Van Dongen, fauve, anarchiste et mondain au Musée d'Art Moderne de la ville de Paris
Kees Van Dongen - Fernande Olivier - 1905
Vendredi dernier, dans le cadre de mes œuvres sociales, j’ai invité Cheval Cabré et Mister Van Cleeve à l’exposition Van Dongen au Musée d’Art Moderne de la ville de Paris. Je vous les conseille ces deux-là ! Vous les connaissez, ce sont des compagnons de sortie très agréables mais nous avons plus souvent l’occasion de les croiser dans les bars que dans les musées. Et ils ne changent pas leur conduite dans ces lieux !
En entrant, ils ont commencé par se plaindre du fait que la moyenne d’âge des visiteuses était bien trop élevée ! Ensuite, ils ont tout regardé avec attention mais en échangeant des plaisanteries et des bons mots. Leurs éclats de rire leur ont attiré plus d’un regard courroucé des dames comme il faut qui les côtoyaient. Mais je dois reconnaître que c’était très plaisant.
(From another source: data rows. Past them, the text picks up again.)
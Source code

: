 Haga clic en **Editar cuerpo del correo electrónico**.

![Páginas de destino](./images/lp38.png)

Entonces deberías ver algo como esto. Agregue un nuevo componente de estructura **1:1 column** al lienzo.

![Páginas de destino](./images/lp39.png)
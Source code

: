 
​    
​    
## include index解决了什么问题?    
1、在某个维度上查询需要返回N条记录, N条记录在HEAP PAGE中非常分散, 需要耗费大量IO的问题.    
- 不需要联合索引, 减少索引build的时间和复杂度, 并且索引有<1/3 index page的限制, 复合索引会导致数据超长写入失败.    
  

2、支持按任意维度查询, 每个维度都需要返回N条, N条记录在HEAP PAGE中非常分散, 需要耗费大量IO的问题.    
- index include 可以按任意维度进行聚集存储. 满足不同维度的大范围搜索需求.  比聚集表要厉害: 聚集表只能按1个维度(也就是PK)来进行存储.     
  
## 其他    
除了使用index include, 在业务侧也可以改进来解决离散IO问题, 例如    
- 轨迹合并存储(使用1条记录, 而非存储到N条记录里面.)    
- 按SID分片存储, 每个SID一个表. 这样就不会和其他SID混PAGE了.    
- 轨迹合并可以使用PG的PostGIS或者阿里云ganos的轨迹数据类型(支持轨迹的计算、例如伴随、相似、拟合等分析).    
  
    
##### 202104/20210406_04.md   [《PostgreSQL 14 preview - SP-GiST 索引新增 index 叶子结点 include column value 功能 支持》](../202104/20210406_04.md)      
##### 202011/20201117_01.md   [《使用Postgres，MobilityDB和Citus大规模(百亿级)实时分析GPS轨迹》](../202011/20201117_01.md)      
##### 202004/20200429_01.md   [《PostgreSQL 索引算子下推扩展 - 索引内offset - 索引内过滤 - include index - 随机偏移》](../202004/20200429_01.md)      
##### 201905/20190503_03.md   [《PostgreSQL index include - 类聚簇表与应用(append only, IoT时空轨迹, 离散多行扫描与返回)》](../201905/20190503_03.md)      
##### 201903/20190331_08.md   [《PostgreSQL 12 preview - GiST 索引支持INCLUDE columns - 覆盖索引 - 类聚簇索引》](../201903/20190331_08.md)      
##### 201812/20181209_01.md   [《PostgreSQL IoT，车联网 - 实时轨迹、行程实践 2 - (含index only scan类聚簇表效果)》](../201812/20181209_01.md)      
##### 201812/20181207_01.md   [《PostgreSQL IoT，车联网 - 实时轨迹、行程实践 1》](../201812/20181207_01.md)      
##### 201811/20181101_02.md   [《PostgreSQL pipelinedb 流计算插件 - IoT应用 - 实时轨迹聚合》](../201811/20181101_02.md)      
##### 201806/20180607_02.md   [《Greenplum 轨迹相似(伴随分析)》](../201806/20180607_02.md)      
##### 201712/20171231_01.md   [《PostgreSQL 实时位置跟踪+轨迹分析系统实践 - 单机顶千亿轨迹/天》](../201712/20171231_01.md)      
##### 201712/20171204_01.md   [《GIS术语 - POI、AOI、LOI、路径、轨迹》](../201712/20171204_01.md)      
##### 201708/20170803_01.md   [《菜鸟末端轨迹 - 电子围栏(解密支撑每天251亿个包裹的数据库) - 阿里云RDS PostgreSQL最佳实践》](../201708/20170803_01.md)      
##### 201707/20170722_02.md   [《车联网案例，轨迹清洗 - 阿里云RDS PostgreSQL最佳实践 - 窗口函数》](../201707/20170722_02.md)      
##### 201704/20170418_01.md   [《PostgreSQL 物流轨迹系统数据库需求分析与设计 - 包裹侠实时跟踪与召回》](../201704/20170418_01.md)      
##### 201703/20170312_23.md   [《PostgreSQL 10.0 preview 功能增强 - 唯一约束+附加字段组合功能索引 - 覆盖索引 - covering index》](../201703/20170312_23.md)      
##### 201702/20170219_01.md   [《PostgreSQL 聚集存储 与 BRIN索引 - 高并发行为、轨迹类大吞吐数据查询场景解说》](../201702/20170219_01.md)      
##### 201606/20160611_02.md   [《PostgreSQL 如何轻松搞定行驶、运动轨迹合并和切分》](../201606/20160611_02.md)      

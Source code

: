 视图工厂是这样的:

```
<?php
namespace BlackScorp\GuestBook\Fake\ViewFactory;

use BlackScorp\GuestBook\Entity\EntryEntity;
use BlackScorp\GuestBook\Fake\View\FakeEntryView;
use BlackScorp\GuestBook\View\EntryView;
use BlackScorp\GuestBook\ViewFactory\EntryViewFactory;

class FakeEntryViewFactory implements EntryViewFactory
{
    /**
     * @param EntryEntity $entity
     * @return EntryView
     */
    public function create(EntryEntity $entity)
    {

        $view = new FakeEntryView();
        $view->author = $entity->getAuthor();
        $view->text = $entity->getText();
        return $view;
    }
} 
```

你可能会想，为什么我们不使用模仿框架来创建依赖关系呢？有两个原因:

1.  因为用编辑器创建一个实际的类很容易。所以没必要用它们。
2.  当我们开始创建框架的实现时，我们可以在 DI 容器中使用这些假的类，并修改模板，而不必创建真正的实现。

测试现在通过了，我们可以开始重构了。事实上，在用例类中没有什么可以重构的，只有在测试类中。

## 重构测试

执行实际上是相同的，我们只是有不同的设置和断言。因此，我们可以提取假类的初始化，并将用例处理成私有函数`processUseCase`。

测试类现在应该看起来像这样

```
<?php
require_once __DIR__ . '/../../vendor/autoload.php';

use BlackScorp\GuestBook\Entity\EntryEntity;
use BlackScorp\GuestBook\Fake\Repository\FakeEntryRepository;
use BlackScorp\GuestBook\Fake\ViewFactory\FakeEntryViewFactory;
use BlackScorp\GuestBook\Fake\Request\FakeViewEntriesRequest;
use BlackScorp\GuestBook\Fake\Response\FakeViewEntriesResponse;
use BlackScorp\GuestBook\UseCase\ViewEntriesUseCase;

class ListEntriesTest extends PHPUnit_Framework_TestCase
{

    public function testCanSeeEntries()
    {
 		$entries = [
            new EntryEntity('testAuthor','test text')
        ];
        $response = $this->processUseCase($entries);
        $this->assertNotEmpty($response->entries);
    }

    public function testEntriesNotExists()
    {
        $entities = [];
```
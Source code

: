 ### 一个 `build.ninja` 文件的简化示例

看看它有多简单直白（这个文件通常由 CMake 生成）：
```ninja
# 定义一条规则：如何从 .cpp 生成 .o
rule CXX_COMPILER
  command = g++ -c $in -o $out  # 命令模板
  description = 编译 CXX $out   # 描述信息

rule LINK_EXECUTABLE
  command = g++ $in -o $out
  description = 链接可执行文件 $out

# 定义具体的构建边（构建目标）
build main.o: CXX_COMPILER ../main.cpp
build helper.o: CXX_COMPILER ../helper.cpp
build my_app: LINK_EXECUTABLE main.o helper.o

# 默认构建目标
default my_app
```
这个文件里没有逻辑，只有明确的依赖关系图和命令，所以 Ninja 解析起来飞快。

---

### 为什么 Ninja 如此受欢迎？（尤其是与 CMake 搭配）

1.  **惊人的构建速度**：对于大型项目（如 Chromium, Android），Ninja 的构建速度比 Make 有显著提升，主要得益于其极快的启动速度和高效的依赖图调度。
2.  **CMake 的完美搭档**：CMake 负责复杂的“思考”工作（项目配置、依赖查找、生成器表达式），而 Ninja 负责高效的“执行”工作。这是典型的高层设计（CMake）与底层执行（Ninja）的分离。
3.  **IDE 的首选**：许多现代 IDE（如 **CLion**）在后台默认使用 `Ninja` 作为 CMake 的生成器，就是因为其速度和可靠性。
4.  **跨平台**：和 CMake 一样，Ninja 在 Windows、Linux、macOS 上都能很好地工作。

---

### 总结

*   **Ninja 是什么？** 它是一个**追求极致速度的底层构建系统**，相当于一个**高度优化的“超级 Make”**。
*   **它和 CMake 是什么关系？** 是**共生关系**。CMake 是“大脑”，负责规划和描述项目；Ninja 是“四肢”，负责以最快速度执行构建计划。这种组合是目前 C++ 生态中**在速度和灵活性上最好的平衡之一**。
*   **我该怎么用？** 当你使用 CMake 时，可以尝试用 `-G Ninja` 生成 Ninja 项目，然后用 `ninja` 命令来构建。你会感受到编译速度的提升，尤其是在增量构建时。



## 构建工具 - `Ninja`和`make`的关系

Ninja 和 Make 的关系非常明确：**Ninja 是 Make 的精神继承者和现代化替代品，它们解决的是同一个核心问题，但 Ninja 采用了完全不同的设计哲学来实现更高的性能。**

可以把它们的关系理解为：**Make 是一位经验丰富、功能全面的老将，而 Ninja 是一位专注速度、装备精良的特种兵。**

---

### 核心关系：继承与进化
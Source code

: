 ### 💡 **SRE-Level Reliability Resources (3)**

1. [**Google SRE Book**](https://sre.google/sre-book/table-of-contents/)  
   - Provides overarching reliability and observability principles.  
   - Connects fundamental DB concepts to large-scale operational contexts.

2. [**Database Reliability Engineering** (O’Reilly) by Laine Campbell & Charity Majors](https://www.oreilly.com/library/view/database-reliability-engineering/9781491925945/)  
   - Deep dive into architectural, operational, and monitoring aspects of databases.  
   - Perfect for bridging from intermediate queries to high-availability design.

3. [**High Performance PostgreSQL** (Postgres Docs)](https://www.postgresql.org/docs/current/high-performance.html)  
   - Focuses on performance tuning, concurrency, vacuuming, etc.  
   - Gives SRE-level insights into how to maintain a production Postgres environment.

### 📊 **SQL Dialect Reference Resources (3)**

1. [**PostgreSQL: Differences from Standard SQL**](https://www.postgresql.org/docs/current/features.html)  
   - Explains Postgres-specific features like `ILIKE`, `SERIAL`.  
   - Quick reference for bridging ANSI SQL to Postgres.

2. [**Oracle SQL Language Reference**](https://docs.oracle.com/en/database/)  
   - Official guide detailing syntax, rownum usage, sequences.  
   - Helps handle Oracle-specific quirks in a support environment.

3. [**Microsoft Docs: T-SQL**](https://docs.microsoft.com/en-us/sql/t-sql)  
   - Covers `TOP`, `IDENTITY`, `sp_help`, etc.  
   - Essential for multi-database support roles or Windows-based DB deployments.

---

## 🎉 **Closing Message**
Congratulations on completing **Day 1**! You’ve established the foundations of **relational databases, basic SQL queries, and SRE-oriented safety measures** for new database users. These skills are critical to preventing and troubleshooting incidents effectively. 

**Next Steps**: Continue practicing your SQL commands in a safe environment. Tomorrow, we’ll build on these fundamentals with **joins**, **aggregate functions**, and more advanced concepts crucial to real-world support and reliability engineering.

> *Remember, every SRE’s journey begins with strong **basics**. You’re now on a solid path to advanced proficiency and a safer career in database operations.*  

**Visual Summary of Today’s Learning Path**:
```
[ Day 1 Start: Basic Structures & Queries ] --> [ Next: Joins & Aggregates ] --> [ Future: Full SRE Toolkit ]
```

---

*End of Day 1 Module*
Revenons à l’exposition. Elle présente une vision très partielle de l’œuvre de Van dongen, centrée sur ses années parisiennes, justifie la présentation officielle. Ça me convient très bien. Ce que je préfère dans l’œuvre de ce peintre, ce sont justement ces portraits de femmes en gros plans de ses années bohèmes. La couleur sort du tube, épaisse et grasse. Le teint n’évite ni les verts ni les bleus mais les roses, les rouges dominent. Les yeux sont immenses et largement fardés. Les figures sont rondes, animées. Van Dongen peint les filles de son entourage.
Plus tard, son succès le mène dans la haute société. Les figures féminines s’allongent, se parent de bijoux, prennent des poses, les tons passent aux bleus. En j’aime moins.
Van Dongen, anarchiste à ses débuts, finira par être l’un des artistes français invités au voyage de propagande du 3ème Reich et par mourir à Monaco. Décidément, il était plus sympa quand il fréquentait le Bateau Lavoir !
Après toute cette culture, mes deux affreux m’on invitée à déjeuner sur la terrasse de Tokyo Eat, juste en face. C’est une superbe terrasse, un restaurant au service et à la cuisine plutôt sympas. Mais un peu cher. Question de quartier.
Ensuite, nous nous sommes séparés. Cheval cabré devait honorer plusieurs rendez-vous dans des bars. Mister Van Cleeve a enfourché sa terrible moto bleue et est reparti exterminer quelques moustiques.